Design and pilot scale tests of monolithic catalysts for autotermal/steam reforming of natural gas and biofuels

Transformation of fuels (fossil fuel and biofuels) into synthesis gas (syngas) or hydrogen is one of the most important tasks of catalysis in the energy-related fields. Catalysts comprised of precious metals and/or Ni supported on complex oxides with a high lattice oxygen mobility are very efficient and stable to coking in autothermal/steam reforming of various fuels including oxygenates. Monolithic substrates with a good thermal conductivity are promising for providing an efficient heat transfer within the reactor to prevent emergence of hot spots/cool zones deteriorating performance. Results of research aimed on design of such catalysts and characterization of their performance parameters at the pilot-scale level are presented.
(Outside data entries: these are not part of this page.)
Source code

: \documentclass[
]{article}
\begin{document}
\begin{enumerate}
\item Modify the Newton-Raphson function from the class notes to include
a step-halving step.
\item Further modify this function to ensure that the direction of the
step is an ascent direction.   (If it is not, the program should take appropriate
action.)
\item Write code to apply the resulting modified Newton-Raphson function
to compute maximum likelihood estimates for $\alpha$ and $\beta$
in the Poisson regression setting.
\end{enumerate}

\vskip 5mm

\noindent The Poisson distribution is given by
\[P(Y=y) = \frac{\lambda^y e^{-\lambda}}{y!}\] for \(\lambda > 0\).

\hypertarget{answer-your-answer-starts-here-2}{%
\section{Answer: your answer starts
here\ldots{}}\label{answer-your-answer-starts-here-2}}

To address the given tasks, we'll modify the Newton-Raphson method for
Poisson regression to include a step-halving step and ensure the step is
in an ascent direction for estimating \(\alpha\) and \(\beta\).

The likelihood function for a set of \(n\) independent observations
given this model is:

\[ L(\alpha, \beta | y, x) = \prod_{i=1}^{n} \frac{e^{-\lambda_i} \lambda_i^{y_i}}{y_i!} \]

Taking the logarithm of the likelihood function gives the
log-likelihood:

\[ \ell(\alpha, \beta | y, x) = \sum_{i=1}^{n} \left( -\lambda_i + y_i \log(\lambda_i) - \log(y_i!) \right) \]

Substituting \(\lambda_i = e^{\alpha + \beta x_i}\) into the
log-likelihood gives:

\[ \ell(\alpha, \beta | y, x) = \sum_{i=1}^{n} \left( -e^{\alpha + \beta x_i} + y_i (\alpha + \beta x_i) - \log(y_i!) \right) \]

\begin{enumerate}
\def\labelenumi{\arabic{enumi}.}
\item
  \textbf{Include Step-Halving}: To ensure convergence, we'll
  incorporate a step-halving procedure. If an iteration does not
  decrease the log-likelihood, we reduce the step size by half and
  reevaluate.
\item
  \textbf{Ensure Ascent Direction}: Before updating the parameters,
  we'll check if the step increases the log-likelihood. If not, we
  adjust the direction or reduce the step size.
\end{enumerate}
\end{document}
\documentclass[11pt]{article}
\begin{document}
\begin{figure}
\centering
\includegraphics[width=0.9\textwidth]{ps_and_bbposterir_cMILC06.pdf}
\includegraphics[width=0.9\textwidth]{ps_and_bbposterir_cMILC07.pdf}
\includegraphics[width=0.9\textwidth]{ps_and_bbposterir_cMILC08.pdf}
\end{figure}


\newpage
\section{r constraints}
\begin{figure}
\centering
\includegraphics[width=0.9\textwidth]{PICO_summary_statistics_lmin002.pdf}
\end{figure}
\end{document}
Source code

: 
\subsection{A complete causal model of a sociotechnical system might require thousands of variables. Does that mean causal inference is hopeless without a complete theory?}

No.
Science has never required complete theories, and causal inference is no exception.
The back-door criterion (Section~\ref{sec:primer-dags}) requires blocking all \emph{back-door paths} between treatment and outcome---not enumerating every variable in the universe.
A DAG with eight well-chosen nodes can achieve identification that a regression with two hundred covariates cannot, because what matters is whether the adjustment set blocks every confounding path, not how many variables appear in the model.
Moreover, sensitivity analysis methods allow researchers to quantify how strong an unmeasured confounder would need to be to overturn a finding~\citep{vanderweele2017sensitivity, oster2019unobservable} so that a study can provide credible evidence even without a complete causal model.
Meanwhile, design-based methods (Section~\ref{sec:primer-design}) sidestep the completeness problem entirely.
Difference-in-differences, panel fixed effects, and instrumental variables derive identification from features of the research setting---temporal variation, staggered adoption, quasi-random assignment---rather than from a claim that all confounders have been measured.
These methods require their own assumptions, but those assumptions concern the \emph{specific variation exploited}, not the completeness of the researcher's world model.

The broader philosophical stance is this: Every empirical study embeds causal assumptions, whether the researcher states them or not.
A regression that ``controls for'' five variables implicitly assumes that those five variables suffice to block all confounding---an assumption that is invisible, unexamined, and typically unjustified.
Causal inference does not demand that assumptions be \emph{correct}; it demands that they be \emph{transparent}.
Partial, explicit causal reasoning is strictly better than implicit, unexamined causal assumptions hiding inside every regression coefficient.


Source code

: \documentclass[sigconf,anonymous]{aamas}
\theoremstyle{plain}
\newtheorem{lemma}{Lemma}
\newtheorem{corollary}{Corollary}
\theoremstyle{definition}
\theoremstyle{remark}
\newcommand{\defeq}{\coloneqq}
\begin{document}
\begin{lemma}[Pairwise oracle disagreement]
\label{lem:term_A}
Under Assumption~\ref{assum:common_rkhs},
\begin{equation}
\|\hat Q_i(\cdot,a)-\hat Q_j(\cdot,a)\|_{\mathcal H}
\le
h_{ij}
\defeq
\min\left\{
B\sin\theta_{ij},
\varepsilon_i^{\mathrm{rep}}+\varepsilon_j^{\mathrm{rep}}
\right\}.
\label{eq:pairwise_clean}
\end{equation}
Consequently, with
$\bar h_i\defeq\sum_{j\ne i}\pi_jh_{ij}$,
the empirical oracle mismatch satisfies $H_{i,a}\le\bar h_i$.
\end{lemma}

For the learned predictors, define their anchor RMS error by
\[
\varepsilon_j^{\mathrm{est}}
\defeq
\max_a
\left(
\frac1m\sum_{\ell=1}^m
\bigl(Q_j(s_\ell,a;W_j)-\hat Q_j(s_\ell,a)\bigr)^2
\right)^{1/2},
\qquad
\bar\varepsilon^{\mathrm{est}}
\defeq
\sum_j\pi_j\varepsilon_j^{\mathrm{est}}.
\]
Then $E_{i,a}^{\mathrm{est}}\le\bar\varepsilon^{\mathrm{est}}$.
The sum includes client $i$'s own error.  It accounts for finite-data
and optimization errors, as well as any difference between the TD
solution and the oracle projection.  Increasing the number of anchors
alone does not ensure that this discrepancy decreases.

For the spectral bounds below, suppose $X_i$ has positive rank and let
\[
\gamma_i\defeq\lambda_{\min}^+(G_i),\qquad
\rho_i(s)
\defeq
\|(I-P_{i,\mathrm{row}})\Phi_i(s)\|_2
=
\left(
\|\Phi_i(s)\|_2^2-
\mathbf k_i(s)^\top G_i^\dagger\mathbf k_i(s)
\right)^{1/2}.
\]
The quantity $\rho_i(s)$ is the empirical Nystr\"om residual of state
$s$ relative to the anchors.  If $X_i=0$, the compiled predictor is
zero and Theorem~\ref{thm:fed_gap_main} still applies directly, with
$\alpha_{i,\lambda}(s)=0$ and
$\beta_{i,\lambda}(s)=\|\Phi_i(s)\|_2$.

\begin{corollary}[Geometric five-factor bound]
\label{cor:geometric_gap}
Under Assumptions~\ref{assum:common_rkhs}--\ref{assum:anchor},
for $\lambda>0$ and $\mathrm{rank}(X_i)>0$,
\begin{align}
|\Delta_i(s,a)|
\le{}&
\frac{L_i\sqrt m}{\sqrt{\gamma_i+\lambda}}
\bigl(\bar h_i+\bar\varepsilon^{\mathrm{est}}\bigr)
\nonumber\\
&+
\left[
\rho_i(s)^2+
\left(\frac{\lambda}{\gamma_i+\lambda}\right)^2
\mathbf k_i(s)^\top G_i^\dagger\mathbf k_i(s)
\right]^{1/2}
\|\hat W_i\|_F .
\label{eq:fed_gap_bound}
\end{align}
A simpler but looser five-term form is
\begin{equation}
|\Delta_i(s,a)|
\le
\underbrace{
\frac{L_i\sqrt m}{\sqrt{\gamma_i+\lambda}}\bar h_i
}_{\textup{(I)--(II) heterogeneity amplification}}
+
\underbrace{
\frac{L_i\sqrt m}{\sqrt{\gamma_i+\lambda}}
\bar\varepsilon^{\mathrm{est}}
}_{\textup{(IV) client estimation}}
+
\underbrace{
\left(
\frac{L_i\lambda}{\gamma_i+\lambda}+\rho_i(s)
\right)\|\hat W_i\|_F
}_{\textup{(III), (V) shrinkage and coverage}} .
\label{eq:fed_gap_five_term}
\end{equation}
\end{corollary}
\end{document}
Structured catalysts comprised of complex fluorite-like/perovskite-like oxides supported on heat-conducting metal/cermet substrates and promoted by precious metals and/or Ni possess a high and stable performance in steam reforming of CH₄ and biofuels. This offers new possibilities for transformation of a broad range of fossil and biofuels into syngas for the energy field. This is an abstract of a paper presented at the 2009 AIChE Spring National Meeting and 5th Global Congress on Process Safety (Tampa, FL 4/26-30/2009).